Something else that may be of interest to anyone in Ohio, namely the Central portion of the state, is that North Carolina Tech had on their schedule to play “Ohio State JV.” However, that turned out to be Ohio State-Newark’s club team instead. Had Ohio State played North Carolina Tech, that would have presented penalties to the school for playing a postgraduate program as a NCAA Division I member. One of the Tech players said that it wasn’t Ohio State, with the red and blue jerseys and the script “Titans” on the jerseys. Also, the game was played in Newark and not in Ohio’s capital. In case you were wondering, the Tigers of NC Tech won 90-18 over Ohio State-Newark.

That also leads to an interesting point also made by the video accompanying the article, is that North Carolina Tech brags about being National Champions, but there is no governing bodies giving them said title.

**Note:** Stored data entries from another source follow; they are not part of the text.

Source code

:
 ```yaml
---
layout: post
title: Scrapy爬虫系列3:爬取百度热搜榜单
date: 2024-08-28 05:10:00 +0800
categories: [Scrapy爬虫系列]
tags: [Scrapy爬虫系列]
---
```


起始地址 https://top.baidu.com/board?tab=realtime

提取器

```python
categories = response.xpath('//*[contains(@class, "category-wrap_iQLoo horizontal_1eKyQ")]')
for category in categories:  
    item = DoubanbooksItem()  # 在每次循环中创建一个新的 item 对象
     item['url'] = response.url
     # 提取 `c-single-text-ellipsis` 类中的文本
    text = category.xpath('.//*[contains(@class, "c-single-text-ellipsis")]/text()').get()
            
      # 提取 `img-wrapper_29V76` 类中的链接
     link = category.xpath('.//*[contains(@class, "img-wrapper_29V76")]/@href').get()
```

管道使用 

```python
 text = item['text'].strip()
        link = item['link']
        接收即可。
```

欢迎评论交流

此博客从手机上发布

Technically, they can’t be National Champions just because of record or what have you. Also, going around and winning games doesn’t count as being National Champions. Newman even said that he could call them National Champions, since he got the team rings (which apparently still owns a lot of money for.)

I think this is a sad story, because the people that believe this story to be true get swindled out of money. While some do make it to Division I programs, like Pittsburgh Steelers Antonio Brown did, most do not. One thing I also found interesting was the fact that classes are not in a classroom, but online. North Carolina Tech pays a company for every class taken. Most kids don’t even take a class, some just read up on how to improve on the SATs.

I also feel a bit angry that someone would have the guts to actually take money from people that aren’t doing too hot in the tough economy. Some don’t see the field to play, leaving their dreams crushed. I probably should mention the padding of the resume when it comes to NFL experience, the playing for a team in a league that folded before the season began, most hired coaches faced a criminal charge, the abusing of religion to get something they want, and the inability to listen to critics, but I won’t. Mike Fish did an excellent job with this article, and I want you to read it and listen to the clip.

Sports can be a great thing, except when people use it to line their wallets with green. Folks, be careful out there.